Yesterday in church I heard a quote that really made me think. The pastor was talking about financial problems and referred to people who have dug themselves into a financial hole through bad habits etc. He said that in order to get ourselves out of the holes we have dug ourselves into, we first had to lose the shovel.
This idea of the shovel and holes really stuck with me. I started thinking of our weight loss journeys and how this same theory could apply there as well. I cannot tell you how many people email me and tell me about how they are slowly regaining weight a few pounds at a time and slowly getting out of the habit of taking vitamins and slowly stopping regular exercise. Our bad habits are like shovels and we dig and dig and dig until we are so far down into the hole of obesity that it can be really hard to get back out.

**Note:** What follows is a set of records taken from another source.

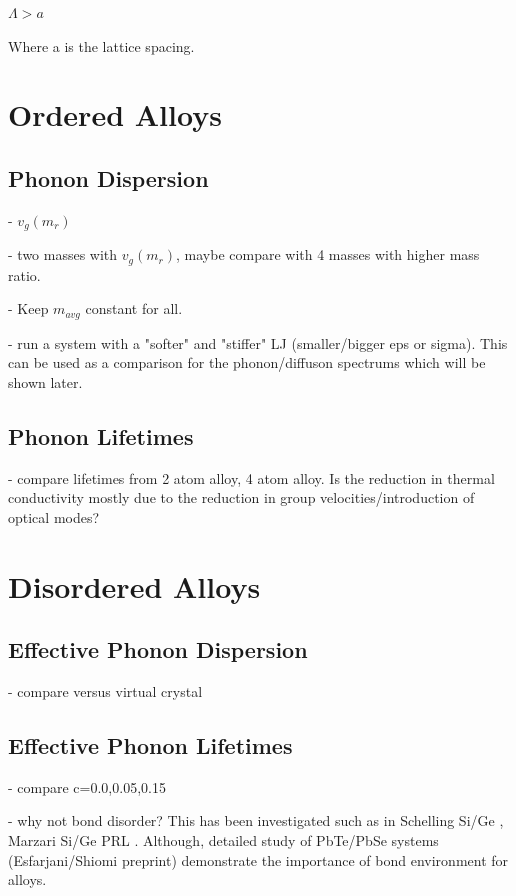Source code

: \documentclass[aps,prb,preprint,superscriptaddress,amsmath,amssymb,floatfix]{revtex4}
\begin{document}
$\Lambda \gt a$

Where a is the lattice spacing.

\section{\label{S-Motivation}Ordered Alloys}

\subsection{\label{S-Introduction-OrderedAlloy-PhonoDispersion}Phonon Dispersion}

- $v_g(m_{r})$

- two masses with $v_g(m_{r})$, maybe compare with 4 masses with higher mass ratio.  

- Keep  $m_{avg}$ constant for all.

- run a system with a "softer" and "stiffer" LJ (smaller/bigger eps or sigma). This can be used as a comparison for the phonon/diffuson spectrums which will be shown later.  


\subsection{\label{S-Introduction-OrderedAlloy-PhonoLife}Phonon Lifetimes}

- compare lifetimes from 2 atom alloy, 4 atom alloy.  Is the reduction in thermal conductivity mostly due to the reduction in group velocities/introduction of optical modes?


\section{\label{S-Motivation}Disordered Alloys}

\subsection{\label{S-Motivation-Amorphous}Effective Phonon Dispersion}

- compare versus virtual crystal

\subsection{\label{S-Motivation-Amorphous}Effective Phonon Lifetimes}

- compare c=0.0,0.05,0.15

- why not bond disorder?  This has been investigated such as in Schelling Si/Ge \cite{schelling2002}, Marzari Si/Ge PRL \cite{Garg2011}.  Although, detailed study of PbTe/PbSe systems (Esfarjani/Shiomi preprint) demonstrate the importance of bond environment for alloys.
\end{document}
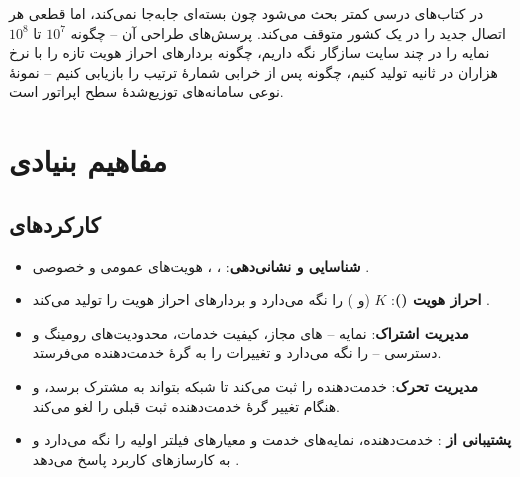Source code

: \documentclass[11pt,a4paper]{article}
\begin{document}
 در کتاب‌های درسی کمتر بحث می‌شود چون بسته‌ای جابه‌جا نمی‌کند، اما قطعی  هر اتصال جدید را در
یک کشور متوقف می‌کند. پرسش‌های طراحی آن -- چگونه $10^7$ تا $10^8$ نمایه را در چند سایت سازگار نگه داریم، چگونه
بردارهای احراز هویت تازه را با نرخ هزاران در ثانیه تولید کنیم، چگونه پس از خرابی شمارهٔ ترتیب را بازیابی کنیم -- نمونهٔ
نوعی سامانه‌های توزیع‌شدهٔ سطح اپراتور است.

\section{مفاهیم بنیادی}

\subsection{کارکردهای }
\begin{itemize}
  \item \textbf{شناسایی و نشانی‌دهی}: ، ، هویت‌های عمومی و خصوصی  \cite{ts23003}.
  \item \textbf{احراز هویت ()}: $K$ (و ) را نگه می‌دارد و بردارهای احراز هویت را تولید می‌کند
        \cite{ts33102,ts33401}.
  \item \textbf{مدیریت اشتراک}: نمایه -- های مجاز، کیفیت خدمات، محدودیت‌های رومینگ و دسترسی -- را نگه
        می‌دارد و تغییرات را به گرهٔ خدمت‌دهنده می‌فرستد.
  \item \textbf{مدیریت تحرک}:  خدمت‌دهنده را ثبت می‌کند تا شبکه بتواند به مشترک برسد، و هنگام
        تغییر گرهٔ خدمت‌دهنده ثبت قبلی را لغو می‌کند.
  \item \textbf{پشتیبانی از }:  خدمت‌دهنده، نمایه‌های خدمت  و معیارهای فیلتر اولیه را نگه
        می‌دارد و به کارسازهای کاربرد پاسخ می‌دهد \cite{ts23228}.
\end{itemize}
\end{document}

Some of us have more than one shovel we like to use. For some the shovel is the habit of eating lots of sugar or drinking too much alcohol. For some our shovel is empty carbs. My shovel was a big bag of Doritos. We have to drop the shovels.
As for the holes…..there are so many different “holes” we can fall into. Regain, cross-addiction, depression, anger, hatred, empathy, loneliness, and the list can go on and on and on. Some holes are deeper than others too. There is a big difference in the depth of a hole that is composed of ten pounds of regain and the hole of cross addiction that is so deep that it is affecting your daily life. How deep is the hole of depression that is keeping you from being the happiest you can be. What about the hole of anger? That can be a really deep one. I see it every day in this community and it breaks my heart.

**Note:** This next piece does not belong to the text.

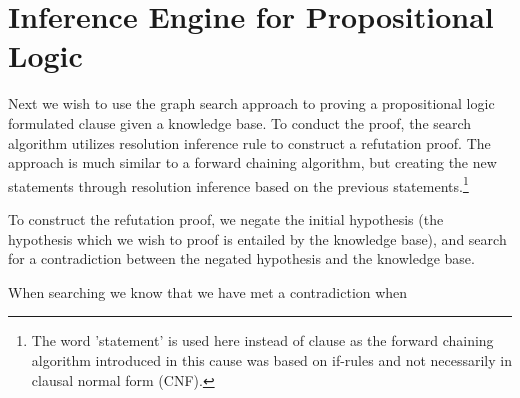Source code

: \section{Inference Engine for Propositional Logic}

Next we wish to use the graph search approach to proving a propositional logic formulated clause given a knowledge base. To conduct the proof, the search algorithm utilizes resolution inference rule to construct a refutation proof. The approach is much similar to a forward chaining algorithm, but creating the new statements through resolution inference based on the previous statements.\footnote{The word 'statement' is used here instead of clause as the forward chaining algorithm introduced in this cause was based on if-rules and not necessarily in clausal normal form (CNF).}

To construct the refutation proof, we negate the initial hypothesis (the hypothesis which we wish to proof is entailed by the knowledge base), and search for a contradiction between the negated hypothesis and the knowledge base.

When searching we know that we have met a contradiction when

Every hole has a shovel that dug it to begin with. The first step is recognizing BOTH our holes and shovels. I know I have many. One of my holes is self-doubt. My shovel that dug that one is fear and lack of self-esteem. I need to lose that shovel. I am working on it daily. Another hole for me is worry. I worry about things that I have ZERO control over. I worry about what people think of me, and whether I am making everyone happy with my radio show and conferences because I MUST MAKE EVERYONE HAPPY. Oh and this gem of thought- EVERYONE MUST LIKE ME. I worry about that one a lot. My good friend Cari De La Cruz recently told me while we were having some girl talk – “You will not be everyone’s cup of tea and that is okay.” For so long I used the shovel of thinking I must please everyone and make everyone happy to dig the hole of worry. I am dropping that shovel and realizing that while I will always do my best to be the best person I can be and to be kind and compassionate and loving, some folks just will not get me or like me and that is okay!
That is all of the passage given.